* [Document images with source code]:
>>

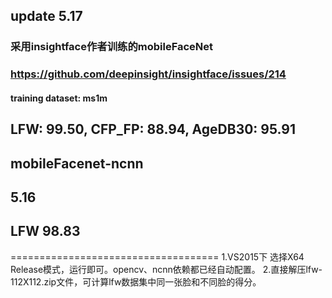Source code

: ## update 5.17
### 采用insightface作者训练的mobileFaceNet 
### https://github.com/deepinsight/insightface/issues/214
#### training dataset: ms1m
## LFW: 99.50, CFP_FP: 88.94, AgeDB30: 95.91

## mobileFacenet-ncnn
## 5.16
## LFW 98.83


====================================
1.VS2015下 选择X64 Release模式，运行即可。opencv、ncnn依赖都已经自动配置。
2.直接解压lfw-112X112.zip文件，可计算lfw数据集中同一张脸和不同脸的得分。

<<

* [Description of the task]:
Exactly the lines from the one holding "#### training dataset: ms1m" through the end of the data are to be repeated, with both ends included.

* [Answer section]:
#### training dataset: ms1m
## LFW: 99.50, CFP_FP: 88.94, AgeDB30: 95.91

## mobileFacenet-ncnn
## 5.16
## LFW 98.83


====================================
1.VS2015下 选择X64 Release模式，运行即可。opencv、ncnn依赖都已经自动配置。
2.直接解压lfw-112X112.zip文件，可计算lfw数据集中同一张脸和不同脸的得分。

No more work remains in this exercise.